=== Section Start ===

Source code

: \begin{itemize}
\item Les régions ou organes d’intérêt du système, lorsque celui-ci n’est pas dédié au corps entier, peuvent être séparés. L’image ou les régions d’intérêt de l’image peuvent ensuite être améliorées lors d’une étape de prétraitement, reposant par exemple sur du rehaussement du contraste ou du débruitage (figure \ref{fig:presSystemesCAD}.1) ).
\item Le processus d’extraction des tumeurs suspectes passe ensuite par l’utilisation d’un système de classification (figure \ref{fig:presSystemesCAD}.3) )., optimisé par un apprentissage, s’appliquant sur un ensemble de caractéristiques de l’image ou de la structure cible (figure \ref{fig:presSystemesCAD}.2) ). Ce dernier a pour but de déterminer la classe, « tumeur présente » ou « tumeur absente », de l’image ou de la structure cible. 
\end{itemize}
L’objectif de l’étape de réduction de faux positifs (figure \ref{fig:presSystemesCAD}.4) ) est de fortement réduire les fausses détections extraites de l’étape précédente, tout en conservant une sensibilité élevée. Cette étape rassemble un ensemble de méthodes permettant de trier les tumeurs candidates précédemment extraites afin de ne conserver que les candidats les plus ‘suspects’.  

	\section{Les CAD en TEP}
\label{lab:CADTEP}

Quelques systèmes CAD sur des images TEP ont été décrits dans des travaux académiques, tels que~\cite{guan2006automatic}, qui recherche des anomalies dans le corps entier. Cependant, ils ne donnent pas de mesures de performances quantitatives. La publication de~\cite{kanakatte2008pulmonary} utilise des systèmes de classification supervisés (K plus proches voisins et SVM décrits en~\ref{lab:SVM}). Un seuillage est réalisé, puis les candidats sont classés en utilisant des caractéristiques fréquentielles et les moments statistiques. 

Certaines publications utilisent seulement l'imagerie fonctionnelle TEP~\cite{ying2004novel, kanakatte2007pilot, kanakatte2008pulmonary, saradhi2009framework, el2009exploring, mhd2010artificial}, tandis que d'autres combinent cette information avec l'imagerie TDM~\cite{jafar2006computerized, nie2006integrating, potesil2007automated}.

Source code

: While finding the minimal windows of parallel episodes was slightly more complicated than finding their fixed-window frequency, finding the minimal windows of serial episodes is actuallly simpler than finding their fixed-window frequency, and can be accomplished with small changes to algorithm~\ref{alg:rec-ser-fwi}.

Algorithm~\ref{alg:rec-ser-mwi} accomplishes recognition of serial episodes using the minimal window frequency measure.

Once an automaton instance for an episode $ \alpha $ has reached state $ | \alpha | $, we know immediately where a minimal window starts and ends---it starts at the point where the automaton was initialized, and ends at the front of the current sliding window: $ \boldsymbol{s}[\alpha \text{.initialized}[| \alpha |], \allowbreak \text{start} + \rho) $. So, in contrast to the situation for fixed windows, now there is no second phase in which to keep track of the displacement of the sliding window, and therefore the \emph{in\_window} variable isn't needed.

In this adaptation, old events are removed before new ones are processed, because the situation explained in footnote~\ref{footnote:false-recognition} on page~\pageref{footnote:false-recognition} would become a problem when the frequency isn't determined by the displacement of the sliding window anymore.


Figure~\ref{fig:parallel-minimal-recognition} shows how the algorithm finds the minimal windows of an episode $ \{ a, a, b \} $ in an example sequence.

=== Section End ===

What is expected:
All records above are to be output again exactly as they stand.

Result of the task:
Source code

: \begin{itemize}
\item Les régions ou organes d’intérêt du système, lorsque celui-ci n’est pas dédié au corps entier, peuvent être séparés. L’image ou les régions d’intérêt de l’image peuvent ensuite être améliorées lors d’une étape de prétraitement, reposant par exemple sur du rehaussement du contraste ou du débruitage (figure \ref{fig:presSystemesCAD}.1) ).
\item Le processus d’extraction des tumeurs suspectes passe ensuite par l’utilisation d’un système de classification (figure \ref{fig:presSystemesCAD}.3) )., optimisé par un apprentissage, s’appliquant sur un ensemble de caractéristiques de l’image ou de la structure cible (figure \ref{fig:presSystemesCAD}.2) ). Ce dernier a pour but de déterminer la classe, « tumeur présente » ou « tumeur absente », de l’image ou de la structure cible. 
\end{itemize}
L’objectif de l’étape de réduction de faux positifs (figure \ref{fig:presSystemesCAD}.4) ) est de fortement réduire les fausses détections extraites de l’étape précédente, tout en conservant une sensibilité élevée. Cette étape rassemble un ensemble de méthodes permettant de trier les tumeurs candidates précédemment extraites afin de ne conserver que les candidats les plus ‘suspects’.  

	\section{Les CAD en TEP}
\label{lab:CADTEP}

Quelques systèmes CAD sur des images TEP ont été décrits dans des travaux académiques, tels que~\cite{guan2006automatic}, qui recherche des anomalies dans le corps entier. Cependant, ils ne donnent pas de mesures de performances quantitatives. La publication de~\cite{kanakatte2008pulmonary} utilise des systèmes de classification supervisés (K plus proches voisins et SVM décrits en~\ref{lab:SVM}). Un seuillage est réalisé, puis les candidats sont classés en utilisant des caractéristiques fréquentielles et les moments statistiques. 

Certaines publications utilisent seulement l'imagerie fonctionnelle TEP~\cite{ying2004novel, kanakatte2007pilot, kanakatte2008pulmonary, saradhi2009framework, el2009exploring, mhd2010artificial}, tandis que d'autres combinent cette information avec l'imagerie TDM~\cite{jafar2006computerized, nie2006integrating, potesil2007automated}.

Source code

: While finding the minimal windows of parallel episodes was slightly more complicated than finding their fixed-window frequency, finding the minimal windows of serial episodes is actuallly simpler than finding their fixed-window frequency, and can be accomplished with small changes to algorithm~\ref{alg:rec-ser-fwi}.

Algorithm~\ref{alg:rec-ser-mwi} accomplishes recognition of serial episodes using the minimal window frequency measure.

Once an automaton instance for an episode $ \alpha $ has reached state $ | \alpha | $, we know immediately where a minimal window starts and ends---it starts at the point where the automaton was initialized, and ends at the front of the current sliding window: $ \boldsymbol{s}[\alpha \text{.initialized}[| \alpha |], \allowbreak \text{start} + \rho) $. So, in contrast to the situation for fixed windows, now there is no second phase in which to keep track of the displacement of the sliding window, and therefore the \emph{in\_window} variable isn't needed.

In this adaptation, old events are removed before new ones are processed, because the situation explained in footnote~\ref{footnote:false-recognition} on page~\pageref{footnote:false-recognition} would become a problem when the frequency isn't determined by the displacement of the sliding window anymore.


Figure~\ref{fig:parallel-minimal-recognition} shows how the algorithm finds the minimal windows of an episode $ \{ a, a, b \} $ in an example sequence.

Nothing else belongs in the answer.